▶ _RECORDS FOR THIS TASK_
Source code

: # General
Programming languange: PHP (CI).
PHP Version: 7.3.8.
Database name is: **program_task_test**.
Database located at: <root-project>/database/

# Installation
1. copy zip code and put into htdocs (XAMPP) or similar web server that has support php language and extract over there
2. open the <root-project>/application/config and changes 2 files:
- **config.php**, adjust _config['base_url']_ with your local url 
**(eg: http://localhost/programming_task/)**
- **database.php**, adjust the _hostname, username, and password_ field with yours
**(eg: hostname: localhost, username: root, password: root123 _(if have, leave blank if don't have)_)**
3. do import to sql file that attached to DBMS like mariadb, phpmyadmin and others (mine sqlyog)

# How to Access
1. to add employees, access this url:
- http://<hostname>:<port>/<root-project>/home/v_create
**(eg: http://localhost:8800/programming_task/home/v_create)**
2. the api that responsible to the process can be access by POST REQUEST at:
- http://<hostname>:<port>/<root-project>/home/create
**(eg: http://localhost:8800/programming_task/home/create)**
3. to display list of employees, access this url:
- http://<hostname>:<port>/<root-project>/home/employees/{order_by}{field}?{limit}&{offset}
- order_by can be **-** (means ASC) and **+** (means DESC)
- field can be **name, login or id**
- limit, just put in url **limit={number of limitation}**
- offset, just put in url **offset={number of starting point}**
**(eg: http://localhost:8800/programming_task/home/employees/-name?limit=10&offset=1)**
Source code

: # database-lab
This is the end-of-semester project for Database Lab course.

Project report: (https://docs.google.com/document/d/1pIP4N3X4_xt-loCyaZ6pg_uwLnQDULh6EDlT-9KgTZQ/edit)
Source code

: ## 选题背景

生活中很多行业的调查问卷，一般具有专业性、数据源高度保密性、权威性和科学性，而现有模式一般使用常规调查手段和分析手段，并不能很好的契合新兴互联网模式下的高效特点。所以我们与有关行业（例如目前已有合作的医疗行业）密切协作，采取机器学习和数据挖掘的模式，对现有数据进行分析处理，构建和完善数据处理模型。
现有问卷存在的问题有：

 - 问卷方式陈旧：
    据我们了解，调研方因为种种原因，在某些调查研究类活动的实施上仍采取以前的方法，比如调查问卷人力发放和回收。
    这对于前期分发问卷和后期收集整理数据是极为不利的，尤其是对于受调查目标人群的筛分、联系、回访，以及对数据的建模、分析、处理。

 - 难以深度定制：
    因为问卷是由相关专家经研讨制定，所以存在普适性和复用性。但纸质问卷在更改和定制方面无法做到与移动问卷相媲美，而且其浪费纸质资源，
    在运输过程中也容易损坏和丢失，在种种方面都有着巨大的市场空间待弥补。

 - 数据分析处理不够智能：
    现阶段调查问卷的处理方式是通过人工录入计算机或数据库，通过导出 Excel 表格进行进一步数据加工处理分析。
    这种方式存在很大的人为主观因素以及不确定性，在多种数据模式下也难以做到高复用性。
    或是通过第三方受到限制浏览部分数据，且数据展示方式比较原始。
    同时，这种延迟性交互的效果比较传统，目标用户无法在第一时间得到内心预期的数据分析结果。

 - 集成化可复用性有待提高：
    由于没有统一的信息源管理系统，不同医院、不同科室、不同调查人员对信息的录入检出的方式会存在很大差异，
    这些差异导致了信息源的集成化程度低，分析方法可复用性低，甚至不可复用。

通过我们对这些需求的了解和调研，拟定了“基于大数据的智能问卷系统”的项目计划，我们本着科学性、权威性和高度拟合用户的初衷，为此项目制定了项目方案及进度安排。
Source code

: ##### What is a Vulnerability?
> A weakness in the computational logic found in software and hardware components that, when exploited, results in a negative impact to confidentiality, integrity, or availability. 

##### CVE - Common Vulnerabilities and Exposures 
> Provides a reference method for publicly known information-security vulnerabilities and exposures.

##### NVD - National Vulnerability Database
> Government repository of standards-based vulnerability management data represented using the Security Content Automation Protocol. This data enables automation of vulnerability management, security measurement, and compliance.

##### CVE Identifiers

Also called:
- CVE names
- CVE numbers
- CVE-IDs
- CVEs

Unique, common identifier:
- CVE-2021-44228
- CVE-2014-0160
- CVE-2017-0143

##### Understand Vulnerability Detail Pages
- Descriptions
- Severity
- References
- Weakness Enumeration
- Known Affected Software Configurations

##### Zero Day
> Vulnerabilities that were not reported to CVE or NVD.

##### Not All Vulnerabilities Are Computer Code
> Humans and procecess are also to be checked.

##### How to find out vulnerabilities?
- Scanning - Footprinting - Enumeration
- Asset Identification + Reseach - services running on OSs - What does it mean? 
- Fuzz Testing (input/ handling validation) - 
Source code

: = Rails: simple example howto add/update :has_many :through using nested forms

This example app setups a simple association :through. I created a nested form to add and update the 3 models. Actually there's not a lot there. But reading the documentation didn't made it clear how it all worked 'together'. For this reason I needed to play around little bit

▶ _TASK BRIEF_
Repeat each entry word for word.

▶ _SOLUTION FOR THIS PROBLEM_
Source code

: # General
Programming languange: PHP (CI).
PHP Version: 7.3.8.
Database name is: **program_task_test**.
Database located at: <root-project>/database/

# Installation
1. copy zip code and put into htdocs (XAMPP) or similar web server that has support php language and extract over there
2. open the <root-project>/application/config and changes 2 files:
- **config.php**, adjust _config['base_url']_ with your local url 
**(eg: http://localhost/programming_task/)**
- **database.php**, adjust the _hostname, username, and password_ field with yours
**(eg: hostname: localhost, username: root, password: root123 _(if have, leave blank if don't have)_)**
3. do import to sql file that attached to DBMS like mariadb, phpmyadmin and others (mine sqlyog)

# How to Access
1. to add employees, access this url:
- http://<hostname>:<port>/<root-project>/home/v_create
**(eg: http://localhost:8800/programming_task/home/v_create)**
2. the api that responsible to the process can be access by POST REQUEST at:
- http://<hostname>:<port>/<root-project>/home/create
**(eg: http://localhost:8800/programming_task/home/create)**
3. to display list of employees, access this url:
- http://<hostname>:<port>/<root-project>/home/employees/{order_by}{field}?{limit}&{offset}
- order_by can be **-** (means ASC) and **+** (means DESC)
- field can be **name, login or id**
- limit, just put in url **limit={number of limitation}**
- offset, just put in url **offset={number of starting point}**
**(eg: http://localhost:8800/programming_task/home/employees/-name?limit=10&offset=1)**
Source code

: # database-lab
This is the end-of-semester project for Database Lab course.

Project report: (https://docs.google.com/document/d/1pIP4N3X4_xt-loCyaZ6pg_uwLnQDULh6EDlT-9KgTZQ/edit)
Source code

: ## 选题背景

生活中很多行业的调查问卷，一般具有专业性、数据源高度保密性、权威性和科学性，而现有模式一般使用常规调查手段和分析手段，并不能很好的契合新兴互联网模式下的高效特点。所以我们与有关行业（例如目前已有合作的医疗行业）密切协作，采取机器学习和数据挖掘的模式，对现有数据进行分析处理，构建和完善数据处理模型。
现有问卷存在的问题有：

 - 问卷方式陈旧：
    据我们了解，调研方因为种种原因，在某些调查研究类活动的实施上仍采取以前的方法，比如调查问卷人力发放和回收。
    这对于前期分发问卷和后期收集整理数据是极为不利的，尤其是对于受调查目标人群的筛分、联系、回访，以及对数据的建模、分析、处理。

 - 难以深度定制：
    因为问卷是由相关专家经研讨制定，所以存在普适性和复用性。但纸质问卷在更改和定制方面无法做到与移动问卷相媲美，而且其浪费纸质资源，
    在运输过程中也容易损坏和丢失，在种种方面都有着巨大的市场空间待弥补。

 - 数据分析处理不够智能：
    现阶段调查问卷的处理方式是通过人工录入计算机或数据库，通过导出 Excel 表格进行进一步数据加工处理分析。
    这种方式存在很大的人为主观因素以及不确定性，在多种数据模式下也难以做到高复用性。
    或是通过第三方受到限制浏览部分数据，且数据展示方式比较原始。
    同时，这种延迟性交互的效果比较传统，目标用户无法在第一时间得到内心预期的数据分析结果。

 - 集成化可复用性有待提高：
    由于没有统一的信息源管理系统，不同医院、不同科室、不同调查人员对信息的录入检出的方式会存在很大差异，
    这些差异导致了信息源的集成化程度低，分析方法可复用性低，甚至不可复用。

通过我们对这些需求的了解和调研，拟定了“基于大数据的智能问卷系统”的项目计划，我们本着科学性、权威性和高度拟合用户的初衷，为此项目制定了项目方案及进度安排。
Source code

: ##### What is a Vulnerability?
> A weakness in the computational logic found in software and hardware components that, when exploited, results in a negative impact to confidentiality, integrity, or availability. 

##### CVE - Common Vulnerabilities and Exposures 
> Provides a reference method for publicly known information-security vulnerabilities and exposures.

##### NVD - National Vulnerability Database
> Government repository of standards-based vulnerability management data represented using the Security Content Automation Protocol. This data enables automation of vulnerability management, security measurement, and compliance.

##### CVE Identifiers

Also called:
- CVE names
- CVE numbers
- CVE-IDs
- CVEs

Unique, common identifier:
- CVE-2021-44228
- CVE-2014-0160
- CVE-2017-0143

##### Understand Vulnerability Detail Pages
- Descriptions
- Severity
- References
- Weakness Enumeration
- Known Affected Software Configurations

##### Zero Day
> Vulnerabilities that were not reported to CVE or NVD.

##### Not All Vulnerabilities Are Computer Code
> Humans and procecess are also to be checked.

##### How to find out vulnerabilities?
- Scanning - Footprinting - Enumeration
- Asset Identification + Reseach - services running on OSs - What does it mean? 
- Fuzz Testing (input/ handling validation) - 
Source code

: = Rails: simple example howto add/update :has_many :through using nested forms

This example app setups a simple association :through. I created a nested form to add and update the 3 models. Actually there's not a lot there. But reading the documentation didn't made it clear how it all worked 'together'. For this reason I needed to play around little bit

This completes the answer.